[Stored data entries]
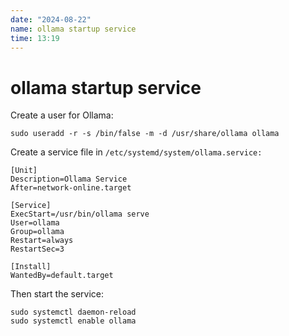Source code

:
 ```yaml
---
date: "2024-08-22"
name: ollama startup service
time: 13:19
---
```


# ollama startup service

Create a user for Ollama:
```
sudo useradd -r -s /bin/false -m -d /usr/share/ollama ollama
```
Create a service file in `/etc/systemd/system/ollama.service:`
```service
[Unit]
Description=Ollama Service
After=network-online.target

[Service]
ExecStart=/usr/bin/ollama serve
User=ollama
Group=ollama
Restart=always
RestartSec=3

[Install]
WantedBy=default.target
```
Then start the service:
```
sudo systemctl daemon-reload
sudo systemctl enable ollama
```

[WHAT TO PRODUCE] The lines needed are those in the data above that hold the string "Create"; copy each of them.

[WORKED SOLUTION]
Create a user for Ollama:
Create a service file in `/etc/systemd/system/ollama.service:`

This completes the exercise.